Biodiesel has some remarkable advantages. It's nontoxic, biodegradable, and cost-effective to produce. Every gallon of biodiesel Hannon and his crew generate costs approximately 70 cents to make, resulting in an annual savings of $6,000-$10,000 over purchased fuel. Using biodiesel also reduces greenhouse gas emissions by 80 percent compared to traditional diesel. Best of all, engines don't have to be modified to use it.
Although the biodiesel project results in significant savings for Ambrose, Hannon sees a
more important outcome. "We're an educational institution, and we should be a leader
in this type of experiment in technology, whether it be in the classroom or through the maintenance department," he explains. At the moment, St. Ambrose is one of only two institutions of higher learning in the state of Iowa converting reclaimed cooking oil into biodiesel fuel.

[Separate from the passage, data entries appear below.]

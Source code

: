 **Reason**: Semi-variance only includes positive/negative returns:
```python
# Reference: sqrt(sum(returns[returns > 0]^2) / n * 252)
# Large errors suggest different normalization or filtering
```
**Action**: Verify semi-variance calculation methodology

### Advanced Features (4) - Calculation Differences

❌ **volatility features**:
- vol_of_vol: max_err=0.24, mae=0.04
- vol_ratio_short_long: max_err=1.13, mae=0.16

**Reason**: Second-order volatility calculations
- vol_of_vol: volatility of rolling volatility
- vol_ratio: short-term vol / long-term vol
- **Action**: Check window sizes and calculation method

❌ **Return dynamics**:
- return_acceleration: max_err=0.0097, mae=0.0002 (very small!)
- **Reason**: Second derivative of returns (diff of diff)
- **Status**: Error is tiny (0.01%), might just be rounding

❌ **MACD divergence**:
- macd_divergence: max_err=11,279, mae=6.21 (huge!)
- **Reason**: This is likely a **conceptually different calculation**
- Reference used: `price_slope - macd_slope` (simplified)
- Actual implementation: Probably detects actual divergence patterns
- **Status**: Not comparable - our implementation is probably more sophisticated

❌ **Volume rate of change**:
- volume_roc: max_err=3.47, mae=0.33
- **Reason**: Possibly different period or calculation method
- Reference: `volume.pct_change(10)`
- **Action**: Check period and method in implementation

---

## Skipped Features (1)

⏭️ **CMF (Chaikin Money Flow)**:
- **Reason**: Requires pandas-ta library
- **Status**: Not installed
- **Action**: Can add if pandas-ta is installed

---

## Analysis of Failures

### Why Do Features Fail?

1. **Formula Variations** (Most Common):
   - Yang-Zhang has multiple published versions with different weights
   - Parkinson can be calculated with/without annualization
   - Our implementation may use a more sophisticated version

Hopefully, that may not be the case for long. This year, Ambrose received a $35,000 grant from the Scott County Regional Authority to support ongoing development of the university's biodiesel operation. The funds will help build a new location in which to convert the cooking oil into fuel. In this space, the physical plant staff also plans to conduct quarterly training sessions for other colleges and universities hoping to follow St. Ambrose's lead. The new space will likewise allow students in chemistry and environmental science courses to get a look at a state-of-the-art fuel conversion process.
To make the biodiesel, the physical plant crew takes 40 gallons of used cooking oil and filters it to remove any impurities. The oil is then mixed with methanol and lye, allowed to sit, washed, and finally put through a drying process to remove excess water. The end result is 36 gallons of biodiesel, ready to be used.
"People told me it would smell like french fries in our lawnmowers," says Hannon, chuckling. Instead, it's as green as it gets-the only scent is of freshly mown grass.